====== Supplied information

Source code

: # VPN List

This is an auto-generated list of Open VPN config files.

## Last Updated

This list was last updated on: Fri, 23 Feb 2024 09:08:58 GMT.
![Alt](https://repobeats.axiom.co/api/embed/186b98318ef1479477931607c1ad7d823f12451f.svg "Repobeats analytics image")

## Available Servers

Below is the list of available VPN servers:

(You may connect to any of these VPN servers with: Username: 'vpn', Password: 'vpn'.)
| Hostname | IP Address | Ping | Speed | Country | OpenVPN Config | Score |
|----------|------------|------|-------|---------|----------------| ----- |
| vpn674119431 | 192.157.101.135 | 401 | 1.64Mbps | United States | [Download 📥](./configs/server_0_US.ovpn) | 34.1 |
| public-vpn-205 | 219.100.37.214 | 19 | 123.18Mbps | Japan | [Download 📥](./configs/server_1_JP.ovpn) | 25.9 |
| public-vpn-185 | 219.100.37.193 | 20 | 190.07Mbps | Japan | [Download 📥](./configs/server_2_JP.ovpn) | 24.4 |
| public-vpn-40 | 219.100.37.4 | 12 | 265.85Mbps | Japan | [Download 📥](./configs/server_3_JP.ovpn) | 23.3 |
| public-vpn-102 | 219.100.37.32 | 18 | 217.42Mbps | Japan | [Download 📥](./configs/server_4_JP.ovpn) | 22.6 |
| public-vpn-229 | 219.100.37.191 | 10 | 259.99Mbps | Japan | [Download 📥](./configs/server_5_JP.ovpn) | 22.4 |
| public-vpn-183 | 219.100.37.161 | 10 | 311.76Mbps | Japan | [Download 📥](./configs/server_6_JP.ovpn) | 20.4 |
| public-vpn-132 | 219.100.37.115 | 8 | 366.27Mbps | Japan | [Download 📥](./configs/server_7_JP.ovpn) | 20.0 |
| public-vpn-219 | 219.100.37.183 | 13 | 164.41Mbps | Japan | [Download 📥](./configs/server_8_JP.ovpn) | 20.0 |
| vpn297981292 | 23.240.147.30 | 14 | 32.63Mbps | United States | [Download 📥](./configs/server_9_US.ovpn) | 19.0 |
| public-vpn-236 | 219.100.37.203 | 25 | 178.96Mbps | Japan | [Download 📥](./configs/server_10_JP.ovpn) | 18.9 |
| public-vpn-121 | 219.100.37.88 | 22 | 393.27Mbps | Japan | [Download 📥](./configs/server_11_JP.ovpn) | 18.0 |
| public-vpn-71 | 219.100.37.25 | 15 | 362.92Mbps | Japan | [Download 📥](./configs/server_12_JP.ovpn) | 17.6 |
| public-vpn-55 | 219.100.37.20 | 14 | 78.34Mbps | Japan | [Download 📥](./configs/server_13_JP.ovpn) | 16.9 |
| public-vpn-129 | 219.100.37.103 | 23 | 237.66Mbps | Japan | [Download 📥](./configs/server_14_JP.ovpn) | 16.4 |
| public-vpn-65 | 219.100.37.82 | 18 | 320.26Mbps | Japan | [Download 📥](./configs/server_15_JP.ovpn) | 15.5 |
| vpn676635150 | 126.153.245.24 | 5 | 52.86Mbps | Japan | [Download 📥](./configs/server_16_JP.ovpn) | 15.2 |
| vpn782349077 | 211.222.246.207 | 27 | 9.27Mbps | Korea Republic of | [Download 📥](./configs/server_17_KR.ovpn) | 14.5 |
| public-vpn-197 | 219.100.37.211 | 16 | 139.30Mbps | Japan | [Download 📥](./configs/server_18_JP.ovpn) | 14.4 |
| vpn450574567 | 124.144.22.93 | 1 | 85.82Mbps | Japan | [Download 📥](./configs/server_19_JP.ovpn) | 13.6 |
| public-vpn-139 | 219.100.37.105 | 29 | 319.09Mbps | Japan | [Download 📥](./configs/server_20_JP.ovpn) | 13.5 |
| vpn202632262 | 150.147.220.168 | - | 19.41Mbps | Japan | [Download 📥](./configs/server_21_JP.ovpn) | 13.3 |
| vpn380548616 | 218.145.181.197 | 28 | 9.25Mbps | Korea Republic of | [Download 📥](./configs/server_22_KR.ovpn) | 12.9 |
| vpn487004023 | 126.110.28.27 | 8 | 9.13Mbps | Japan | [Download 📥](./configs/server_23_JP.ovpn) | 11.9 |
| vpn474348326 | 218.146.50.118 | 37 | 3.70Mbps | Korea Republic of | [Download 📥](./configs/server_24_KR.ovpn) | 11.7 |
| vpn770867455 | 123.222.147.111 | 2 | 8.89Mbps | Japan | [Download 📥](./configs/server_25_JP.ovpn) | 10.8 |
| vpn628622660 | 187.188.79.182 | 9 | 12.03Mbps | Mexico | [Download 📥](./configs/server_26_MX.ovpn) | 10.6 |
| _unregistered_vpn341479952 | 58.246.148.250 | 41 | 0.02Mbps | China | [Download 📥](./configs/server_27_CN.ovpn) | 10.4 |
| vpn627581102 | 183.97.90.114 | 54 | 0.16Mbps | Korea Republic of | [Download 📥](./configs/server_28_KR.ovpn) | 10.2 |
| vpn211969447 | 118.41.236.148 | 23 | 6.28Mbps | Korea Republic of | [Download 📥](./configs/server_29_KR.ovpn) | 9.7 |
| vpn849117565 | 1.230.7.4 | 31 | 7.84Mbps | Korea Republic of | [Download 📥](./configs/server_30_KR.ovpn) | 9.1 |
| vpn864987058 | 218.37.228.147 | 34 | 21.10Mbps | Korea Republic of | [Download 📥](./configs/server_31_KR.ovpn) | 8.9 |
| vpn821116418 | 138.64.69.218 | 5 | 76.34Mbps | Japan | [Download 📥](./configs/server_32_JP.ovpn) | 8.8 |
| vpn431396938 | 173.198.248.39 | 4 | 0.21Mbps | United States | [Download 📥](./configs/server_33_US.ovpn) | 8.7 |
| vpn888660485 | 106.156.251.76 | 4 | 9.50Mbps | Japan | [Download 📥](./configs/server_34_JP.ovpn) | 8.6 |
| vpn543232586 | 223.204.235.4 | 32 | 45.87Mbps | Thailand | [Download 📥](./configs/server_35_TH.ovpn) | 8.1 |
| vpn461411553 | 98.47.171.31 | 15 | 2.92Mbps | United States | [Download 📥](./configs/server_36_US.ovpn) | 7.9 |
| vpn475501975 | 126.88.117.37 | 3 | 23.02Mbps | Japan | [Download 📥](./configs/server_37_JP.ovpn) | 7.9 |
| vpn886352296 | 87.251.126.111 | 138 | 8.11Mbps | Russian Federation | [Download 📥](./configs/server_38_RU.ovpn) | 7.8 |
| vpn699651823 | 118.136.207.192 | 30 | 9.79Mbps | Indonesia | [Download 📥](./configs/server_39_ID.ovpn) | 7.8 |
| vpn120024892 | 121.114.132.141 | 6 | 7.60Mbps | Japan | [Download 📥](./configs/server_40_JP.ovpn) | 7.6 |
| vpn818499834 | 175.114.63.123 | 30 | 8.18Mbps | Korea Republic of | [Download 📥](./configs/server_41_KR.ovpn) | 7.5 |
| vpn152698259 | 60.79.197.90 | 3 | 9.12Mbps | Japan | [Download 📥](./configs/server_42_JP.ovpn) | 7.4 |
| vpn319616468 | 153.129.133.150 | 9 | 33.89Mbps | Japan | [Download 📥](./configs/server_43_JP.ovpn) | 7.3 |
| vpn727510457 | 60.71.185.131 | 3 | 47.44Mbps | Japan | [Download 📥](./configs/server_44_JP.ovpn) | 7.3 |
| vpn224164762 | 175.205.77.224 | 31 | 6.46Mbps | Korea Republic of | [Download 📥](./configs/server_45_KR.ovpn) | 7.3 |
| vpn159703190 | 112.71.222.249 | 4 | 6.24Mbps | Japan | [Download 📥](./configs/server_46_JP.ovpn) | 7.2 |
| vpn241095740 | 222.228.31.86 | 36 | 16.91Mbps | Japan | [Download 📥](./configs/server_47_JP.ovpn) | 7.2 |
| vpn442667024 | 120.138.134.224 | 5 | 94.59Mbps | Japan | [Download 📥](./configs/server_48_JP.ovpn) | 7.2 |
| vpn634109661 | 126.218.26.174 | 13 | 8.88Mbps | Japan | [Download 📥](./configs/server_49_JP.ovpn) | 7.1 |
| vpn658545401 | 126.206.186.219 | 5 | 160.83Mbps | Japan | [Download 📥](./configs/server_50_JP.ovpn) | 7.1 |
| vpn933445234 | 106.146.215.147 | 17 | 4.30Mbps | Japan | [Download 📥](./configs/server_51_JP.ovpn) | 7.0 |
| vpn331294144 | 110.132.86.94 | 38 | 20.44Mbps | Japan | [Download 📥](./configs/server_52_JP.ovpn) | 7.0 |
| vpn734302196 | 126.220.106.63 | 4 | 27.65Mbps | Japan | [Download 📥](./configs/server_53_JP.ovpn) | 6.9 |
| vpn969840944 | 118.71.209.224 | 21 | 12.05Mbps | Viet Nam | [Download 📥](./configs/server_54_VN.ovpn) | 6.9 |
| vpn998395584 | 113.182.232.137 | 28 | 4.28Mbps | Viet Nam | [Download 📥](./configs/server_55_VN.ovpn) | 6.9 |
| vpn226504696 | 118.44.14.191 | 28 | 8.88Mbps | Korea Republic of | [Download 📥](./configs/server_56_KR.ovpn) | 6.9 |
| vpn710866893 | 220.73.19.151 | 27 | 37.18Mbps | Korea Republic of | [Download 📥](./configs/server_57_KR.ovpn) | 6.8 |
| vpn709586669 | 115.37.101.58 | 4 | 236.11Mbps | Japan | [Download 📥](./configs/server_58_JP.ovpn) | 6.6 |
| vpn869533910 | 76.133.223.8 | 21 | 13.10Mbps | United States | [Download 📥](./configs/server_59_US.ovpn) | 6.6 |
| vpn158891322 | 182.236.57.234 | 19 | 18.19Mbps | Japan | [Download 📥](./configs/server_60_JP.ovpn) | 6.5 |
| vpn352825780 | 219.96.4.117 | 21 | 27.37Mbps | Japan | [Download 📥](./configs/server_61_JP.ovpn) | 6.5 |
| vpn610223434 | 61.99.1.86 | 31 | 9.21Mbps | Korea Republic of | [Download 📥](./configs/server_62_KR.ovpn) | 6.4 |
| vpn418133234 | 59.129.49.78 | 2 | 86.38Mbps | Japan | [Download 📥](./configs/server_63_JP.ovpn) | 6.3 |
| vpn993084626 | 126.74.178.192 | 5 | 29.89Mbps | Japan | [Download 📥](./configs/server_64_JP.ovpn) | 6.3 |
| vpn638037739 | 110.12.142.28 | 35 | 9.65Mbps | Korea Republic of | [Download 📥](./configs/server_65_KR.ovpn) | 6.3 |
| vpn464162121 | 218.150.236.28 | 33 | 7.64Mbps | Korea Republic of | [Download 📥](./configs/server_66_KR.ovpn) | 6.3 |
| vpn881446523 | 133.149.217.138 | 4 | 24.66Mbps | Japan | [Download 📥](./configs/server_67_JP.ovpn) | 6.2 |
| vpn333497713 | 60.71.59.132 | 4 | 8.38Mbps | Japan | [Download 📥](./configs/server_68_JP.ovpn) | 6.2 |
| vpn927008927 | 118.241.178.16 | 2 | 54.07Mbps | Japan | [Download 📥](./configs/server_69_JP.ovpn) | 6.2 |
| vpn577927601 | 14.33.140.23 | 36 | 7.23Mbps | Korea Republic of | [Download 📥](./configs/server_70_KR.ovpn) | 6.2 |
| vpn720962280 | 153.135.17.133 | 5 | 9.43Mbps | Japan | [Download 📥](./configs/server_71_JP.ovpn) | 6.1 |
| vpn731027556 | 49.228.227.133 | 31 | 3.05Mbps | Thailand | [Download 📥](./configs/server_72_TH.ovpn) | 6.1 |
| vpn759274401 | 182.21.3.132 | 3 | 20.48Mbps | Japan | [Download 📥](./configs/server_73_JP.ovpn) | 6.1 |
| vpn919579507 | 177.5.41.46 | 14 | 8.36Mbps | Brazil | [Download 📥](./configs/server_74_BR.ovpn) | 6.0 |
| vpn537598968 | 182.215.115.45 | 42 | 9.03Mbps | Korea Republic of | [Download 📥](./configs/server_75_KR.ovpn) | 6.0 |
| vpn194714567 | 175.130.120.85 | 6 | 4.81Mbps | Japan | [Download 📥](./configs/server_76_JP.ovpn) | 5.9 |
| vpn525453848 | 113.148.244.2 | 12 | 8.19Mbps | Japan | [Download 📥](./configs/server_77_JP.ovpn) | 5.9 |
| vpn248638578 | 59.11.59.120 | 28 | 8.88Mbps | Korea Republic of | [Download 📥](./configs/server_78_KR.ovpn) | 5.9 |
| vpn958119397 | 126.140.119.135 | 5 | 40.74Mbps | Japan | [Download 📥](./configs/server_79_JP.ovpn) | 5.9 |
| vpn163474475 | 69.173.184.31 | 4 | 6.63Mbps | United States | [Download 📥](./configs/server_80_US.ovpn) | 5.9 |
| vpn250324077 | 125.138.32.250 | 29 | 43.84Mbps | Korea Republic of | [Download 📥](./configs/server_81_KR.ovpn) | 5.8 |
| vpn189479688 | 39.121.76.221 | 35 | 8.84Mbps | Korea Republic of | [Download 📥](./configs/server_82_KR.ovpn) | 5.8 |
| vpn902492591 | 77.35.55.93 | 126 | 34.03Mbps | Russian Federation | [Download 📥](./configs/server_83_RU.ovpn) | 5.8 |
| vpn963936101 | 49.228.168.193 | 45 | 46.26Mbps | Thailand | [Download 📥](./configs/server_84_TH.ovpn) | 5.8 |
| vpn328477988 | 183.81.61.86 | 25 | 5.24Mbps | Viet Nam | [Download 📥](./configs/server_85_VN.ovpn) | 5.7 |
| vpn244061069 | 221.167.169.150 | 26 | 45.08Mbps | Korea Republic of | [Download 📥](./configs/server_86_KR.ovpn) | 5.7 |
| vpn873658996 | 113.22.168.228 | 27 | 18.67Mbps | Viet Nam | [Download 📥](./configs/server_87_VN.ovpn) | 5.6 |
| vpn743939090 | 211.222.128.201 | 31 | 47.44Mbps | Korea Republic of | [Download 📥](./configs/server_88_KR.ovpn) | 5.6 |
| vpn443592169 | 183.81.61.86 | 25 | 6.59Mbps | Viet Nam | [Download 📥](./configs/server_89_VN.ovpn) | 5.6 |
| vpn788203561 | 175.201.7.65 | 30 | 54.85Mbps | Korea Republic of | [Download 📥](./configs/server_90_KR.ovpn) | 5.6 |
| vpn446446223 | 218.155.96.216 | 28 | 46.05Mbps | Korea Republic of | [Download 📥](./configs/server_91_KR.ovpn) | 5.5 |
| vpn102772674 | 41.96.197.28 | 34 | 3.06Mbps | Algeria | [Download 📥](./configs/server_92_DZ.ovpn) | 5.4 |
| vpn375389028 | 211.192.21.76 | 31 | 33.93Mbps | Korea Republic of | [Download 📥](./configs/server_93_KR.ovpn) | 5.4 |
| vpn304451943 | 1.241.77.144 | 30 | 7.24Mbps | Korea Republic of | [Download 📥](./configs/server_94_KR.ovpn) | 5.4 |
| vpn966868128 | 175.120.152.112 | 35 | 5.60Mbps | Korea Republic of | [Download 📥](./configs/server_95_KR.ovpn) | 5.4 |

============

> What is expected: Every line above carrying the word "This" needs to be shown.

> Final answer:
This is an auto-generated list of Open VPN config files.
This list was last updated on: Fri, 23 Feb 2024 09:08:58 GMT.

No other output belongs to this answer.